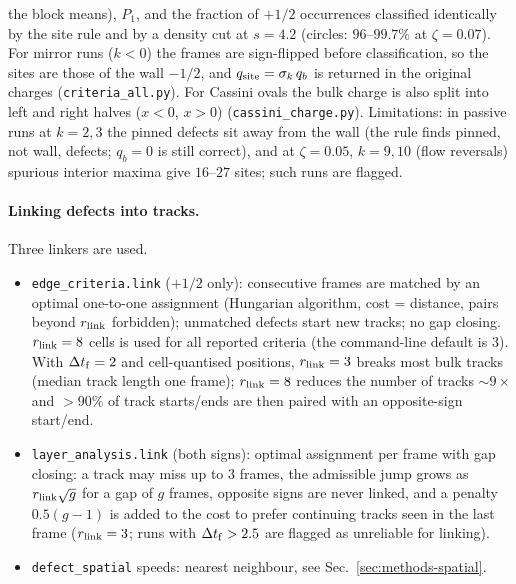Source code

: the block means), $P_1$, and the fraction of $+1/2$ occurrences classified identically by the site rule
and by a density cut at $s=4.2$ (circles: $96$--$99.7\%$ at $\zeta=0.07$).
For mirror runs ($k<0$) the frames are sign-flipped before classification, so the sites are those of the
wall $-1/2$, and $q_{\rm site}=\sigma_k\,q_b$ is returned in the original charges (\texttt{criteria\_all.py}).
For Cassini ovals the bulk charge is also split into left and right halves ($x<0$, $x>0$)
(\texttt{cassini\_charge.py}). Limitations: in passive runs at $k=2,3$ the pinned defects sit away from the
wall (the rule finds pinned, not wall, defects; $q_b=0$ is still correct), and at $\zeta=0.05$, $k=9,10$
(flow reversals) spurious interior maxima give $16$--$27$ sites; such runs are flagged.

\paragraph{Linking defects into tracks.}
Three linkers are used.
\begin{itemize}
  \item \texttt{edge\_criteria.link} ($+1/2$ only): consecutive frames are matched by an optimal
        one-to-one assignment (Hungarian algorithm, cost = distance, pairs beyond $r_{\rm link}$ forbidden);
        unmatched defects start new tracks; no gap closing.
        $r_{\rm link}=8$ cells is used for all reported criteria (the command-line default is $3$).
        With $\Delta t_{\rm f}=2$ and cell-quantised positions, $r_{\rm link}=3$ breaks most bulk tracks
        (median track length one frame); $r_{\rm link}=8$ reduces the number of tracks $\sim9\times$ and
        $>90\%$ of track starts/ends are then paired with an opposite-sign start/end.
  \item \texttt{layer\_analysis.link} (both signs): optimal assignment per frame with gap closing:
        a track may miss up to $3$ frames, the admissible jump grows as $r_{\rm link}\sqrt{g}$ for a gap of $g$
        frames, opposite signs are never linked, and a penalty $0.5(g-1)$ is added to the cost to prefer
        continuing tracks seen in the last frame ($r_{\rm link}=3$; runs with $\Delta t_{\rm f}>2.5$ are flagged as
        unreliable for linking).
  \item \texttt{defect\_spatial} speeds: nearest neighbour, see Sec.~\ref{sec:methods-spatial}.
\end{itemize}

» WORK INSTRUCTION
Every line above goes into the copy unchanged; the pictures do not.

» EXERCISE ANSWER
Source code

: the block means), $P_1$, and the fraction of $+1/2$ occurrences classified identically by the site rule
and by a density cut at $s=4.2$ (circles: $96$--$99.7\%$ at $\zeta=0.07$).
For mirror runs ($k<0$) the frames are sign-flipped before classification, so the sites are those of the
wall $-1/2$, and $q_{\rm site}=\sigma_k\,q_b$ is returned in the original charges (\texttt{criteria\_all.py}).
For Cassini ovals the bulk charge is also split into left and right halves ($x<0$, $x>0$)
(\texttt{cassini\_charge.py}). Limitations: in passive runs at $k=2,3$ the pinned defects sit away from the
wall (the rule finds pinned, not wall, defects; $q_b=0$ is still correct), and at $\zeta=0.05$, $k=9,10$
(flow reversals) spurious interior maxima give $16$--$27$ sites; such runs are flagged.

\paragraph{Linking defects into tracks.}
Three linkers are used.
\begin{itemize}
  \item \texttt{edge\_criteria.link} ($+1/2$ only): consecutive frames are matched by an optimal
        one-to-one assignment (Hungarian algorithm, cost = distance, pairs beyond $r_{\rm link}$ forbidden);
        unmatched defects start new tracks; no gap closing.
        $r_{\rm link}=8$ cells is used for all reported criteria (the command-line default is $3$).
        With $\Delta t_{\rm f}=2$ and cell-quantised positions, $r_{\rm link}=3$ breaks most bulk tracks
        (median track length one frame); $r_{\rm link}=8$ reduces the number of tracks $\sim9\times$ and
        $>90\%$ of track starts/ends are then paired with an opposite-sign start/end.
  \item \texttt{layer\_analysis.link} (both signs): optimal assignment per frame with gap closing:
        a track may miss up to $3$ frames, the admissible jump grows as $r_{\rm link}\sqrt{g}$ for a gap of $g$
        frames, opposite signs are never linked, and a penalty $0.5(g-1)$ is added to the cost to prefer
        continuing tracks seen in the last frame ($r_{\rm link}=3$; runs with $\Delta t_{\rm f}>2.5$ are flagged as
        unreliable for linking).
  \item \texttt{defect\_spatial} speeds: nearest neighbour, see Sec.~\ref{sec:methods-spatial}.
\end{itemize}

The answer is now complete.